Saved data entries
= = = = =

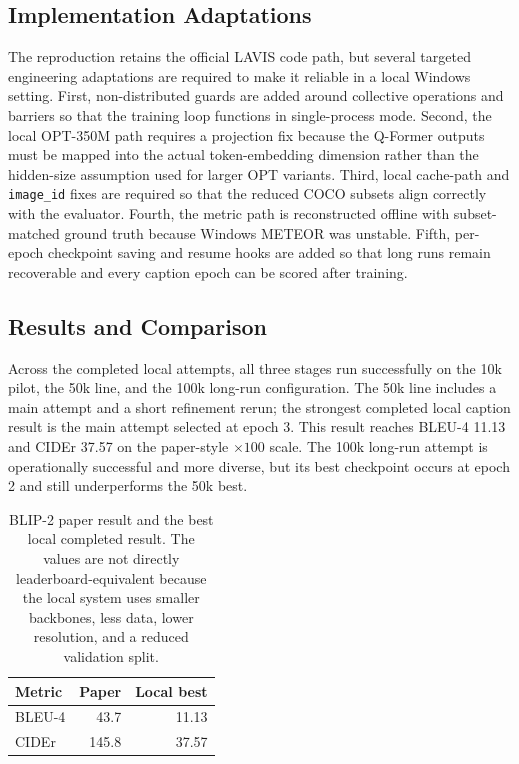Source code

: \documentclass[11pt]{article}
\begin{document}
\subsection{Implementation Adaptations}
The reproduction retains the official LAVIS code path, but several targeted engineering
adaptations are required to make it reliable in a local Windows setting. First,
non-distributed guards are added around collective operations and barriers so that the
training loop functions in single-process mode. Second, the local OPT-350M path
requires a projection fix because the Q-Former outputs must be mapped into the actual
token-embedding dimension rather than the hidden-size assumption used for larger OPT
variants. Third, local cache-path and \texttt{image\_id} fixes are required so that the
reduced COCO subsets align correctly with the evaluator. Fourth, the metric path is
reconstructed offline with subset-matched ground truth because Windows METEOR was
unstable. Fifth, per-epoch checkpoint saving and resume hooks are added so that long
runs remain recoverable and every caption epoch can be scored after training.

\subsection{Results and Comparison}
Across the completed local attempts, all three stages run successfully on the 10k
pilot, the 50k line, and the 100k long-run configuration. The 50k line includes a
main attempt and a short refinement rerun; the strongest completed local caption result
is the main attempt selected at epoch 3. This result reaches BLEU-4 11.13 and CIDEr
37.57 on the paper-style $\times 100$ scale. The 100k long-run attempt is
operationally successful and more diverse, but its best checkpoint occurs at epoch 2
and still underperforms the 50k best.

\begin{table}[H]
\centering
\small
\begin{tabular}{lrr}
\toprule
Metric & Paper & Local best \\
\midrule
BLEU-4 & 43.7 & 11.13 \\
CIDEr & 145.8 & 37.57 \\
\bottomrule
\end{tabular}
\caption{BLIP-2 paper result and the best local completed result. The values are not
directly leaderboard-equivalent because the local system uses smaller backbones, less
data, lower resolution, and a reduced validation split.}
\label{tab:paper-vs-local-v2}
\end{table}
\end{document}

= = = = =

All lines in the records above with "training" need to be found and copied.

training loop functions in single-process mode. Second, the local OPT-350M path
runs remain recoverable and every caption epoch can be scored after training.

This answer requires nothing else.